▶ Data to use
-*-
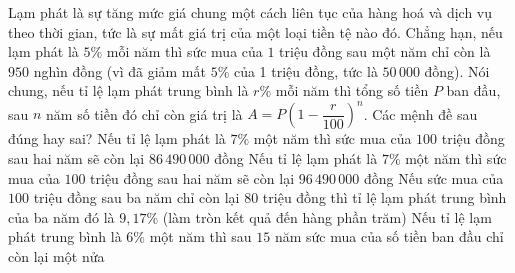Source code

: \begin{ex}%
 Lạm phát là sự tăng mức giá chung một cách liên tục của hàng hoá và dịch vụ theo thời gian, tức là sự mất giá trị của một loại tiền tệ nào đó. Chẳng hạn, nếu lạm phát là $5\%$ mỗi năm thì sức mua của $1$ triệu đồng sau một năm chỉ còn  là $950$
 nghìn đồng (vì đã giảm mất $5\%$ của 1 triệu đồng, tức là $50\,000$ đồng). Nói chung, nếu tỉ lệ lạm phát trung bình là $r\%$ mỗi năm thì tổng số tiền $P$ ban đầu, sau $n$ năm số tiền đó chỉ còn giá trị là $A=P\left(1-\dfrac{r}{100}\right)^n$. Các mệnh  đề sau đúng hay sai?
  \choiceTF
  {\True Nếu tỉ lệ lạm phát là $7\%$ một năm thì sức mua của $100$ triệu đồng sau hai  năm sẽ còn lại $86\,490\,000$ đồng}
  {Nếu tỉ lệ lạm phát là $7\%$  một năm thì sức mua của $100$ triệu đồng sau hai năm sẽ còn lại $96\,490\,000$ đồng}
  {Nếu sức mua của $100$  triệu đồng sau ba năm chỉ còn lại $80$ triệu đồng thì tỉ lệ lạm phát trung bình của ba năm đó là $9{,}17\%$ (làm tròn kết quả đến hàng phần trăm)}
  {Nếu tỉ lệ lạm phát trung bình là $6\%$ một  năm thì sau $15$ năm sức mua của số tiền ban đầu chỉ còn lại một nửa}
\end{ex}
-*-
▶ Your goal
Where the line containing "sau hai năm" appears, start copying, and go on exactly through the last line of the data.

▶ Your response
  {Nếu tỉ lệ lạm phát là $7\%$  một năm thì sức mua của $100$ triệu đồng sau hai năm sẽ còn lại $96\,490\,000$ đồng}
  {Nếu sức mua của $100$  triệu đồng sau ba năm chỉ còn lại $80$ triệu đồng thì tỉ lệ lạm phát trung bình của ba năm đó là $9{,}17\%$ (làm tròn kết quả đến hàng phần trăm)}
  {Nếu tỉ lệ lạm phát trung bình là $6\%$ một  năm thì sau $15$ năm sức mua của số tiền ban đầu chỉ còn lại một nửa}
\end{ex}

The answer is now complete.